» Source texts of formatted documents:

Start of Block

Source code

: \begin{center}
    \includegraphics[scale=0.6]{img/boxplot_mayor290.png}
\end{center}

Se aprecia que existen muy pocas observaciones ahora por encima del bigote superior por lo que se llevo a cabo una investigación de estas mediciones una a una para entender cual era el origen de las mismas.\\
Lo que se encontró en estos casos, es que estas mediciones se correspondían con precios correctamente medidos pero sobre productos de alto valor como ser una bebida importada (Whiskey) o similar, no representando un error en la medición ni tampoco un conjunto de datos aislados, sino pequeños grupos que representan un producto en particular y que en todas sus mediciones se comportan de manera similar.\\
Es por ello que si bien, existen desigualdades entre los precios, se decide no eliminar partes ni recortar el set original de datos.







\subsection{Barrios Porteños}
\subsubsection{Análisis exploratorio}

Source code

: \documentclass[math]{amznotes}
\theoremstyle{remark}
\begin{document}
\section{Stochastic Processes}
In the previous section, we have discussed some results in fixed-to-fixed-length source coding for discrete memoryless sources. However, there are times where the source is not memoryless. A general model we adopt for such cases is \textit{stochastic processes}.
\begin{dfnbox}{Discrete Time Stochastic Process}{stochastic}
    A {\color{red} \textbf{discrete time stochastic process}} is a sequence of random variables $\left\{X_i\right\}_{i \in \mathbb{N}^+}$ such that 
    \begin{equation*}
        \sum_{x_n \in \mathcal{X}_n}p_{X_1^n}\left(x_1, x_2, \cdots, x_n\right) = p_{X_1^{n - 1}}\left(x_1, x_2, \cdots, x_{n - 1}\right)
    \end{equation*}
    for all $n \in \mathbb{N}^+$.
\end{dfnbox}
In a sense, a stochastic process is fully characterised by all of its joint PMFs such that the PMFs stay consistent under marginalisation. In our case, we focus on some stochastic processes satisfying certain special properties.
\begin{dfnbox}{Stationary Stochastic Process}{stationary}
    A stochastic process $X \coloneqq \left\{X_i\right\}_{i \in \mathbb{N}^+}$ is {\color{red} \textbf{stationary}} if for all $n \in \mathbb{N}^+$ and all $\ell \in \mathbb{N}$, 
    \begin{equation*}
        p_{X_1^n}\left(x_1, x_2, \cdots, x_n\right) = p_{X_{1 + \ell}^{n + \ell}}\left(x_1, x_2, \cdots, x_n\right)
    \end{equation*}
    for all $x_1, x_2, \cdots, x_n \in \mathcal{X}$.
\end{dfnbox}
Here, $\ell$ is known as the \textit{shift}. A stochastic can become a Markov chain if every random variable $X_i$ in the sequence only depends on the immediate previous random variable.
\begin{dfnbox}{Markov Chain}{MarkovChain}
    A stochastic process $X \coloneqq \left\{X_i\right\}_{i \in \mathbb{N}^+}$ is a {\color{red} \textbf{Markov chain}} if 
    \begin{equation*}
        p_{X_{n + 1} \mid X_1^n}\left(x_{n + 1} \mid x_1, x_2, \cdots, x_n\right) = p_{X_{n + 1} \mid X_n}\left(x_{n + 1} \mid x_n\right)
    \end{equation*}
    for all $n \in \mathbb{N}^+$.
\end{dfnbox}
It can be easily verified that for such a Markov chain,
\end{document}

End of Block
Start of Block

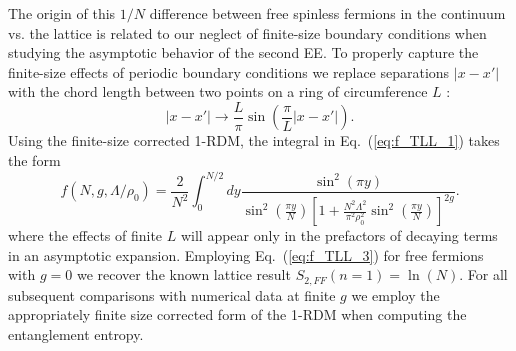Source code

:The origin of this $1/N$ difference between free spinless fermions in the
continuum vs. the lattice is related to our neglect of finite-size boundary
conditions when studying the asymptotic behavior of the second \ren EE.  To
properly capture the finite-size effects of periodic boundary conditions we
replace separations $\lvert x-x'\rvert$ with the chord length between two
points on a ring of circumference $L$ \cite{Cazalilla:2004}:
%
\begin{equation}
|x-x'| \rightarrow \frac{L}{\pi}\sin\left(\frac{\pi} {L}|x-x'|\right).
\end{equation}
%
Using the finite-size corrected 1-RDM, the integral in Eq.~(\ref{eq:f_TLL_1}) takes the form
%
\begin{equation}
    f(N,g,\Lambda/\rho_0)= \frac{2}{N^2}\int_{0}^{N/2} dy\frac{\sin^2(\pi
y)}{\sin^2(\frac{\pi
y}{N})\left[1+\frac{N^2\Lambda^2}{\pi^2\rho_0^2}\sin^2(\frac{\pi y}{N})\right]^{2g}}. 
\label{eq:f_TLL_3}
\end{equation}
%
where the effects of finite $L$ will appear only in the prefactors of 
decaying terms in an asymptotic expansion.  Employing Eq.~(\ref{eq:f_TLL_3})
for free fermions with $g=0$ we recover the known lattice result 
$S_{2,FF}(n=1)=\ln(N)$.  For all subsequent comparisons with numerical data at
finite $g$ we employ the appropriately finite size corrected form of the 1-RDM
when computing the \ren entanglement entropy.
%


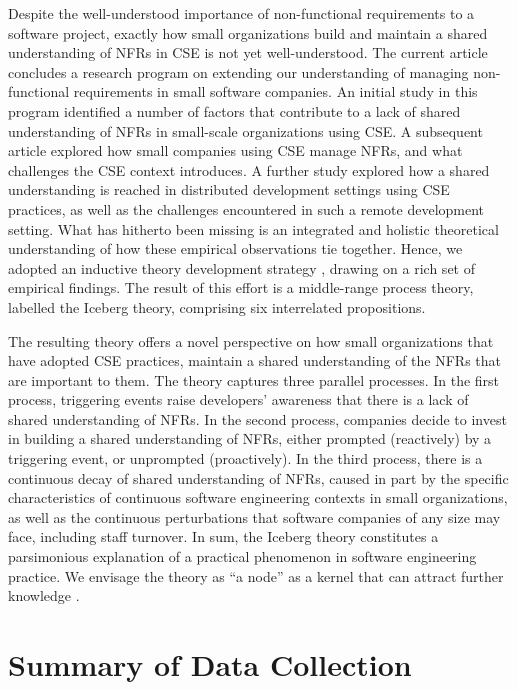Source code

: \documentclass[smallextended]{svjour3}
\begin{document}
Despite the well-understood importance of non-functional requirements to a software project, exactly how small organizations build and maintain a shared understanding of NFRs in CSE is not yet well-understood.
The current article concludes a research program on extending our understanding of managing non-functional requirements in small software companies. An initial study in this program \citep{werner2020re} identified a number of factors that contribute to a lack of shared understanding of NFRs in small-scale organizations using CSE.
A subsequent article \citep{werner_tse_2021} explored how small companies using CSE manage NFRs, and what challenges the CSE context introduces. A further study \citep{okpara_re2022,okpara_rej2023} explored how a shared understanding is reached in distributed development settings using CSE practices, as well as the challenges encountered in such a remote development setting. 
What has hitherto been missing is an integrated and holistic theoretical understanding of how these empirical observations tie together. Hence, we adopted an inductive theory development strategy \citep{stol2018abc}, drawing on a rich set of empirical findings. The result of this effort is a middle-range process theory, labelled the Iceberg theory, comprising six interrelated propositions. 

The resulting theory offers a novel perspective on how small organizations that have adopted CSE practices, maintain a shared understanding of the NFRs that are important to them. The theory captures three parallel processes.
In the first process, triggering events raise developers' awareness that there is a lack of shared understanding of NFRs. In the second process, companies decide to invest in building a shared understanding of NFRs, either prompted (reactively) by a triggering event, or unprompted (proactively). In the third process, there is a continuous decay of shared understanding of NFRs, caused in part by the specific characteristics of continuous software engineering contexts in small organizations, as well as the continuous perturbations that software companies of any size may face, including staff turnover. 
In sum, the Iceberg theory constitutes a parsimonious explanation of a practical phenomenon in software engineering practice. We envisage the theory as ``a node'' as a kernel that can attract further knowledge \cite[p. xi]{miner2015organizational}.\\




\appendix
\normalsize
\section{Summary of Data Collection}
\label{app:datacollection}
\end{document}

End of Block

» What needs to be done: Pick out each line above that includes "with" and show it.

» Task solution:
replace separations $\lvert x-x'\rvert$ with the chord length between two
for free fermions with $g=0$ we recover the known lattice result 
$S_{2,FF}(n=1)=\ln(N)$.  For all subsequent comparisons with numerical data at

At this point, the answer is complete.